### TASK DIRECTIONS
Repeat each record word for word.

::::::

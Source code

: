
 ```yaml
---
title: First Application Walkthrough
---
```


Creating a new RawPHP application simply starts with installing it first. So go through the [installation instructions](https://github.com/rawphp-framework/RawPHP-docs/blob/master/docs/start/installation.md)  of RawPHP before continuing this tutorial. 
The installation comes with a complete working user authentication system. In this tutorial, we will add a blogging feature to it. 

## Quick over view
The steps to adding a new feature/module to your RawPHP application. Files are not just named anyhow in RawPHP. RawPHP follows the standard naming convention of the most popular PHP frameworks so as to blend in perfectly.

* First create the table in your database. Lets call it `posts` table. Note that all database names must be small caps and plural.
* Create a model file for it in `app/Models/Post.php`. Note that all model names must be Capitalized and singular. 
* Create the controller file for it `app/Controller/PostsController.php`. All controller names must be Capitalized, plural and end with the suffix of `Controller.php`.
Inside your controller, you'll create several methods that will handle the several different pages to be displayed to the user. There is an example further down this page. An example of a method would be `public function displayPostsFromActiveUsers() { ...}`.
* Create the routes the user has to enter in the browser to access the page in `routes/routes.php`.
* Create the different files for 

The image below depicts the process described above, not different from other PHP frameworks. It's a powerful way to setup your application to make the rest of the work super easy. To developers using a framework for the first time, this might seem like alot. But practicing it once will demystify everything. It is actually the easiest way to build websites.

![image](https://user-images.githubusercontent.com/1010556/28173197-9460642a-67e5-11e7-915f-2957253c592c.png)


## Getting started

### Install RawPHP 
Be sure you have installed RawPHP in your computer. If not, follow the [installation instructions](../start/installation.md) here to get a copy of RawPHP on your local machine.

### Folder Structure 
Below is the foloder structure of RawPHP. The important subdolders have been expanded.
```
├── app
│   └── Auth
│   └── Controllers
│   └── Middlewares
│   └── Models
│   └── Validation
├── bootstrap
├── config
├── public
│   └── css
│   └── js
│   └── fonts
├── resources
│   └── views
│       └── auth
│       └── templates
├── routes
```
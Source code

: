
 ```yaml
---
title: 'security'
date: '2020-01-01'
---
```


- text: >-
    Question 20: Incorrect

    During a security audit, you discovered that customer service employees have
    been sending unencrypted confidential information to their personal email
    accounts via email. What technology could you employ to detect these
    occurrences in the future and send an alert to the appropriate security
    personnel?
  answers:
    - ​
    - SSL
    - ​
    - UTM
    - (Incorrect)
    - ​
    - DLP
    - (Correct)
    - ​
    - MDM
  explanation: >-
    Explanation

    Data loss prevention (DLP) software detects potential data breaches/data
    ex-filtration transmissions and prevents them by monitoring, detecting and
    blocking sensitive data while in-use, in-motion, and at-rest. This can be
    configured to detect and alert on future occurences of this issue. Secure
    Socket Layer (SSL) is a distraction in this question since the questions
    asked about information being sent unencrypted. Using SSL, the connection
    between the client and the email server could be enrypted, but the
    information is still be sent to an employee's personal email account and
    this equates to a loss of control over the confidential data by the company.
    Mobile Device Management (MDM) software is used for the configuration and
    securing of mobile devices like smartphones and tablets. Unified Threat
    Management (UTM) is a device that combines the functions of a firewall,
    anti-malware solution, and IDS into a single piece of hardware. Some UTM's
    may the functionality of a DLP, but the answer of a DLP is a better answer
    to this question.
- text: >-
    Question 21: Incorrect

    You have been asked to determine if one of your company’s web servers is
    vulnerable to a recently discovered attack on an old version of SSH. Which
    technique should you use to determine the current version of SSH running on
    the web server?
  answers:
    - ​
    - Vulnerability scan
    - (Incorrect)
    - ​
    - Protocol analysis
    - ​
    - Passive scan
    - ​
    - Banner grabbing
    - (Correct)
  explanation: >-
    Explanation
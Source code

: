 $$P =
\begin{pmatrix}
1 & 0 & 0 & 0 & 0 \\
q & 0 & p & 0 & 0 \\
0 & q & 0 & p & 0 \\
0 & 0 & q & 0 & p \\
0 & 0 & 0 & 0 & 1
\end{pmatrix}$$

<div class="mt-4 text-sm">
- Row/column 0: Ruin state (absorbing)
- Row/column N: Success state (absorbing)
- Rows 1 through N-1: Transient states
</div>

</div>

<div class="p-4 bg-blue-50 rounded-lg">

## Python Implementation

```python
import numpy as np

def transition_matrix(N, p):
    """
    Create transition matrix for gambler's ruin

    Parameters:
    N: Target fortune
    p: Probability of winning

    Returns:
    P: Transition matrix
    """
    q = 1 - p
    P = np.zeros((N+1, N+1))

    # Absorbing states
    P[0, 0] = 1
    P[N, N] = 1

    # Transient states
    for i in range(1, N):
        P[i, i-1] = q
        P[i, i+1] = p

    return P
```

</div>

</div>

::::::

### PROBLEM SOLUTION
Source code

:
 ```yaml
---
title: First Application Walkthrough
---
```


Creating a new RawPHP application simply starts with installing it first. So go through the [installation instructions](https://github.com/rawphp-framework/RawPHP-docs/blob/master/docs/start/installation.md)  of RawPHP before continuing this tutorial. 
The installation comes with a complete working user authentication system. In this tutorial, we will add a blogging feature to it. 

## Quick over view
The steps to adding a new feature/module to your RawPHP application. Files are not just named anyhow in RawPHP. RawPHP follows the standard naming convention of the most popular PHP frameworks so as to blend in perfectly.

* First create the table in your database. Lets call it `posts` table. Note that all database names must be small caps and plural.
* Create a model file for it in `app/Models/Post.php`. Note that all model names must be Capitalized and singular. 
* Create the controller file for it `app/Controller/PostsController.php`. All controller names must be Capitalized, plural and end with the suffix of `Controller.php`.
Inside your controller, you'll create several methods that will handle the several different pages to be displayed to the user. There is an example further down this page. An example of a method would be `public function displayPostsFromActiveUsers() { ...}`.
* Create the routes the user has to enter in the browser to access the page in `routes/routes.php`.
* Create the different files for 

The image below depicts the process described above, not different from other PHP frameworks. It's a powerful way to setup your application to make the rest of the work super easy. To developers using a framework for the first time, this might seem like alot. But practicing it once will demystify everything. It is actually the easiest way to build websites.

![image](https://user-images.githubusercontent.com/1010556/28173197-9460642a-67e5-11e7-915f-2957253c592c.png)


## Getting started

### Install RawPHP 
Be sure you have installed RawPHP in your computer. If not, follow the [installation instructions](../start/installation.md) here to get a copy of RawPHP on your local machine.

### Folder Structure 
Below is the foloder structure of RawPHP. The important subdolders have been expanded.
```
├── app
│   └── Auth
│   └── Controllers
│   └── Middlewares
│   └── Models
│   └── Validation
├── bootstrap
├── config
├── public
│   └── css
│   └── js
│   └── fonts
├── resources
│   └── views
│       └── auth
│       └── templates
├── routes
```
Source code

:
 ```yaml
---
title: 'security'
date: '2020-01-01'
---
```


- text: >-
    Question 20: Incorrect

    During a security audit, you discovered that customer service employees have
    been sending unencrypted confidential information to their personal email
    accounts via email. What technology could you employ to detect these
    occurrences in the future and send an alert to the appropriate security
    personnel?
  answers:
    - ​
    - SSL
    - ​
    - UTM
    - (Incorrect)
    - ​
    - DLP
    - (Correct)
    - ​
    - MDM
  explanation: >-
    Explanation

    Data loss prevention (DLP) software detects potential data breaches/data
    ex-filtration transmissions and prevents them by monitoring, detecting and
    blocking sensitive data while in-use, in-motion, and at-rest. This can be
    configured to detect and alert on future occurences of this issue. Secure
    Socket Layer (SSL) is a distraction in this question since the questions
    asked about information being sent unencrypted. Using SSL, the connection
    between the client and the email server could be enrypted, but the
    information is still be sent to an employee's personal email account and
    this equates to a loss of control over the confidential data by the company.
    Mobile Device Management (MDM) software is used for the configuration and
    securing of mobile devices like smartphones and tablets. Unified Threat
    Management (UTM) is a device that combines the functions of a firewall,
    anti-malware solution, and IDS into a single piece of hardware. Some UTM's
    may the functionality of a DLP, but the answer of a DLP is a better answer
    to this question.
- text: >-
    Question 21: Incorrect

    You have been asked to determine if one of your company’s web servers is
    vulnerable to a recently discovered attack on an old version of SSH. Which
    technique should you use to determine the current version of SSH running on
    the web server?
  answers:
    - ​
    - Vulnerability scan
    - (Incorrect)
    - ​
    - Protocol analysis
    - ​
    - Passive scan
    - ​
    - Banner grabbing
    - (Correct)
  explanation: >-
    Explanation
Source code

: $$P =
\begin{pmatrix}
1 & 0 & 0 & 0 & 0 \\
q & 0 & p & 0 & 0 \\
0 & q & 0 & p & 0 \\
0 & 0 & q & 0 & p \\
0 & 0 & 0 & 0 & 1
\end{pmatrix}$$

<div class="mt-4 text-sm">
- Row/column 0: Ruin state (absorbing)
- Row/column N: Success state (absorbing)
- Rows 1 through N-1: Transient states
</div>

</div>

<div class="p-4 bg-blue-50 rounded-lg">

## Python Implementation

```python
import numpy as np

def transition_matrix(N, p):
    """
    Create transition matrix for gambler's ruin

    Parameters:
    N: Target fortune
    p: Probability of winning

    Returns:
    P: Transition matrix
    """
    q = 1 - p
    P = np.zeros((N+1, N+1))

    # Absorbing states
    P[0, 0] = 1
    P[N, N] = 1

    # Transient states
    for i in range(1, N):
        P[i, i-1] = q
        P[i, i+1] = p

    return P
```

</div>

</div>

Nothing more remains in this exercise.